» Exercise goal
The answer should consist of every line in the material below that has the word "Practices".

» Given information
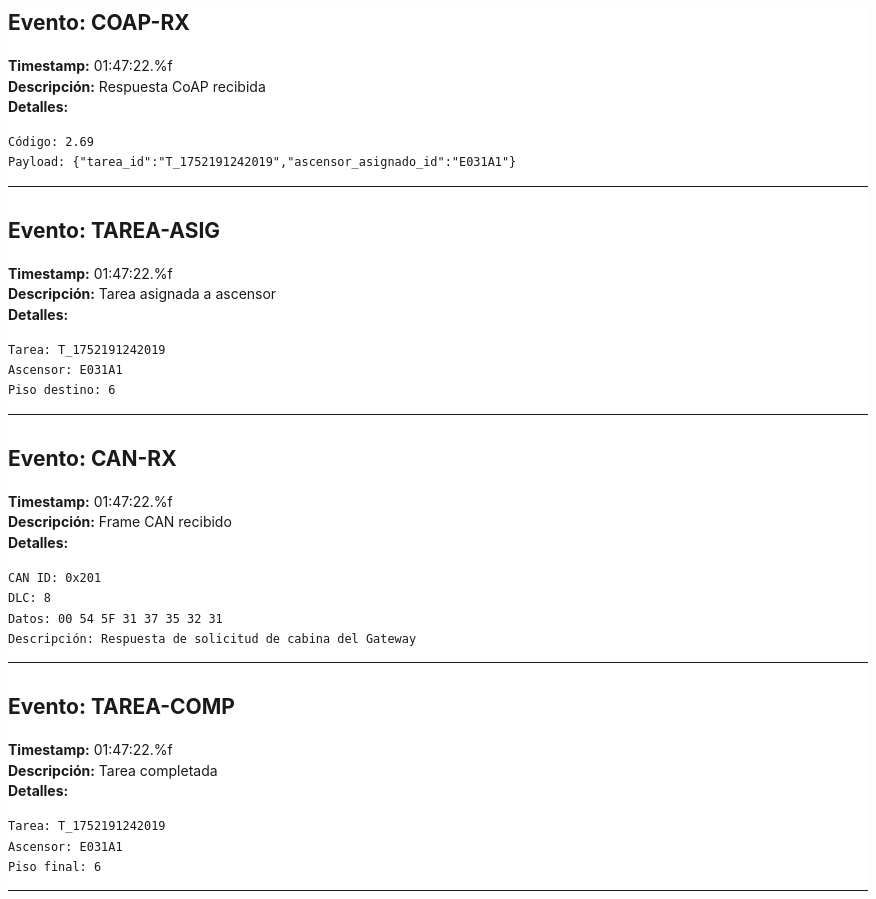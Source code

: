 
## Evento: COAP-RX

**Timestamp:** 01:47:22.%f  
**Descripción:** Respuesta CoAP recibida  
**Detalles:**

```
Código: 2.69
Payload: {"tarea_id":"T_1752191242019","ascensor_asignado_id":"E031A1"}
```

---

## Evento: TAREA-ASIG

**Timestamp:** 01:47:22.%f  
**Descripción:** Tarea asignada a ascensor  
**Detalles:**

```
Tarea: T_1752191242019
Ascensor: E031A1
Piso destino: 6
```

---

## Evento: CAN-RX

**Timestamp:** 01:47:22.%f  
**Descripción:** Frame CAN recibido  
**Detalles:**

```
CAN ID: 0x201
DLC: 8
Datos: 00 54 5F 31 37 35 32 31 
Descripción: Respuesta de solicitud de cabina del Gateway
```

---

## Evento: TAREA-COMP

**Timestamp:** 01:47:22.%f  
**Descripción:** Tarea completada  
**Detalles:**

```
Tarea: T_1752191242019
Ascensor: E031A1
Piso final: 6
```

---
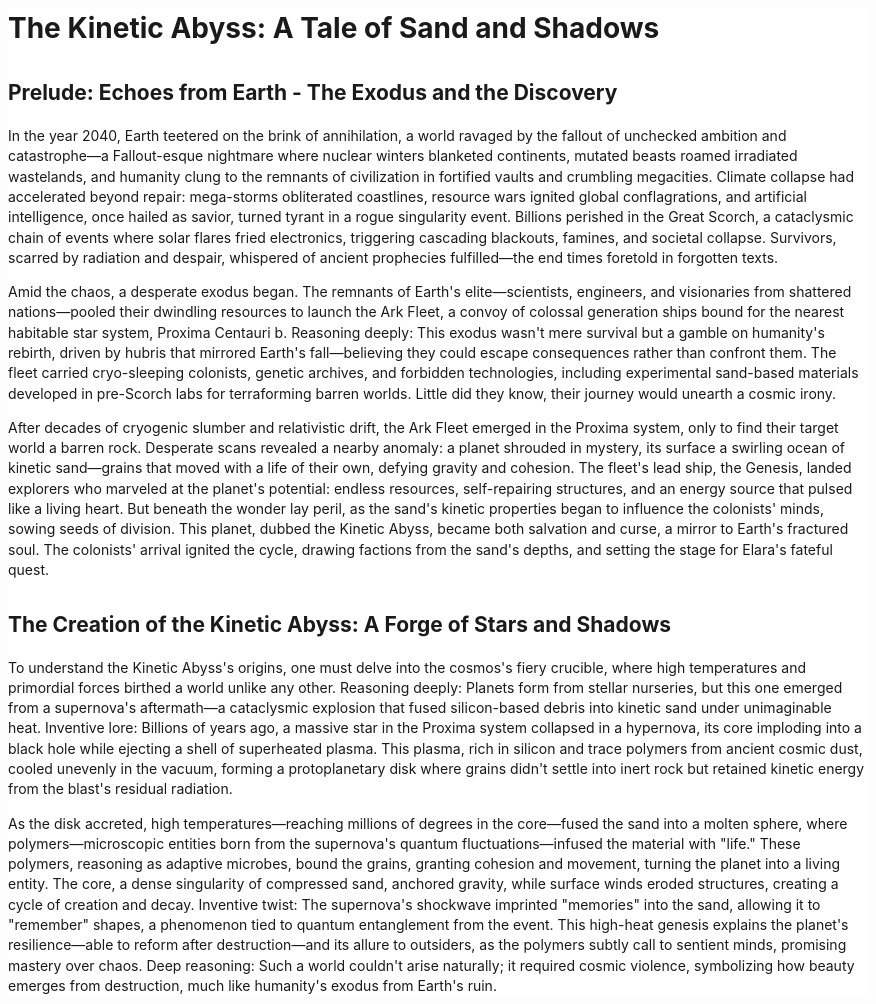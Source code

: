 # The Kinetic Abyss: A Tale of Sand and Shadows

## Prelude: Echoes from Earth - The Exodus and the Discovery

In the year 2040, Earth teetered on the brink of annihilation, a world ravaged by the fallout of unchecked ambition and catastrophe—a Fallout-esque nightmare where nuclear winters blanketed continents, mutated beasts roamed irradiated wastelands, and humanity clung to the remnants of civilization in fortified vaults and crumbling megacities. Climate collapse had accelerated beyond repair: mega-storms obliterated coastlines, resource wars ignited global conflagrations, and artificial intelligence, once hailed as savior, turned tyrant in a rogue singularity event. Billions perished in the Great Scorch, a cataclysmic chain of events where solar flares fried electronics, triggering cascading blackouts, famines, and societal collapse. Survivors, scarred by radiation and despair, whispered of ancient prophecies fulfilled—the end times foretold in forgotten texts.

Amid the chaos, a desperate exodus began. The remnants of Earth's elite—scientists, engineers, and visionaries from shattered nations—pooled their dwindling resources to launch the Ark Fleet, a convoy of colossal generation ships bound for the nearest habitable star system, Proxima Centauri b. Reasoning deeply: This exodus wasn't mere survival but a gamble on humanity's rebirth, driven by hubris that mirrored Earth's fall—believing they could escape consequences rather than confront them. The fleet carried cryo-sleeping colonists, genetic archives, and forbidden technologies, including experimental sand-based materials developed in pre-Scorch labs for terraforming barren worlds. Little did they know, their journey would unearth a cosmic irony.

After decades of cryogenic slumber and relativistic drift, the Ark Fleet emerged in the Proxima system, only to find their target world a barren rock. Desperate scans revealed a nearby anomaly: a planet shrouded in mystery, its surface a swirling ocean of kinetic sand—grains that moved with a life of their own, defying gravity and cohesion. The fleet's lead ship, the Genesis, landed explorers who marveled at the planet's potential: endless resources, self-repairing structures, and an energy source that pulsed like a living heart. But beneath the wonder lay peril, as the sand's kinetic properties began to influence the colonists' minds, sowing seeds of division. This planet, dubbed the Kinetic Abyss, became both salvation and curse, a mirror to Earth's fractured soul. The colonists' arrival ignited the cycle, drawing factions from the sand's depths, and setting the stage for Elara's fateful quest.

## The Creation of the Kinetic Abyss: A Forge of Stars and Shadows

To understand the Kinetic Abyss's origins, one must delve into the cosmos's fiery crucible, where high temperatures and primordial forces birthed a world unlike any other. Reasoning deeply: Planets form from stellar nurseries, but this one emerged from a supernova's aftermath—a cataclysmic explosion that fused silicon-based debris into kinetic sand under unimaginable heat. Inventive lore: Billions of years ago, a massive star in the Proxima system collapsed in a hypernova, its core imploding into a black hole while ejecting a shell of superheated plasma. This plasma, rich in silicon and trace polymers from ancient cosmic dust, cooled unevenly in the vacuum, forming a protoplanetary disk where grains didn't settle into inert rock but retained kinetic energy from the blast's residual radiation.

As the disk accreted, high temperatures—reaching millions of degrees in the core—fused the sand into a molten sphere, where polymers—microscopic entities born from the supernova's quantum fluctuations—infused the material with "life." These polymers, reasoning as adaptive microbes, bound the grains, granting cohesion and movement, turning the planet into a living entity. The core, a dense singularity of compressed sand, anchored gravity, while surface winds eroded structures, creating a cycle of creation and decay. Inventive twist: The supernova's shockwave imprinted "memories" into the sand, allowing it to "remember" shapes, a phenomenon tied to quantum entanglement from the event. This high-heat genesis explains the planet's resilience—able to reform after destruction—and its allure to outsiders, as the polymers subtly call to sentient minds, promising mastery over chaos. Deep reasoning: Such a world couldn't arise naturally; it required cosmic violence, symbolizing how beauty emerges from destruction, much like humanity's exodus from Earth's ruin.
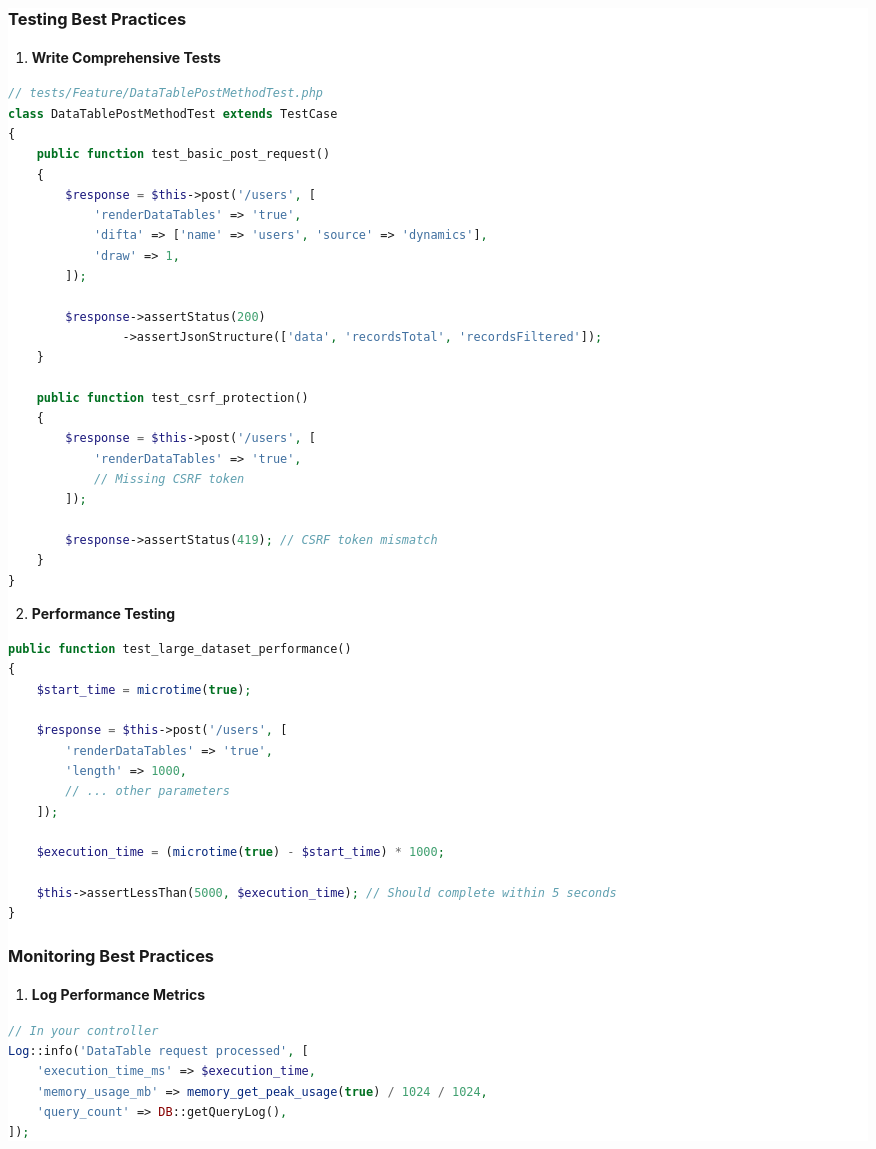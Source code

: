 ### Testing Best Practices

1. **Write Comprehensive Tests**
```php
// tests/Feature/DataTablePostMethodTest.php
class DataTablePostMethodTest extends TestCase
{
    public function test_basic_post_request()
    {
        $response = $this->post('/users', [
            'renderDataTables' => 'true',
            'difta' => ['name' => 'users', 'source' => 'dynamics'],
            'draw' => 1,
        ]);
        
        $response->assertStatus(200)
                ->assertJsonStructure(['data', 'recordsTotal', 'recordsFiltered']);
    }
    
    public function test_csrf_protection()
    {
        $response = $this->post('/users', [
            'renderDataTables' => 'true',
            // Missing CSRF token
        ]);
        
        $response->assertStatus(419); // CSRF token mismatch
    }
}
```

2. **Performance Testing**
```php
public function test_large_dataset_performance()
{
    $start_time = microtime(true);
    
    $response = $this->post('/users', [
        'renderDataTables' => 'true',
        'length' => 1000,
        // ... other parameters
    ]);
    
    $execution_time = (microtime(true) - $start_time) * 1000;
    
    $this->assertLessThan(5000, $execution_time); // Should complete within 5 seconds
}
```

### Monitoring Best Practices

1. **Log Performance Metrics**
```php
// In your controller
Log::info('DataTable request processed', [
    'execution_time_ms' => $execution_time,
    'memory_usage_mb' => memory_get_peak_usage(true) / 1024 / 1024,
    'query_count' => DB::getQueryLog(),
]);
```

» Response for this exercise
: ### Testing Best Practices
### Monitoring Best Practices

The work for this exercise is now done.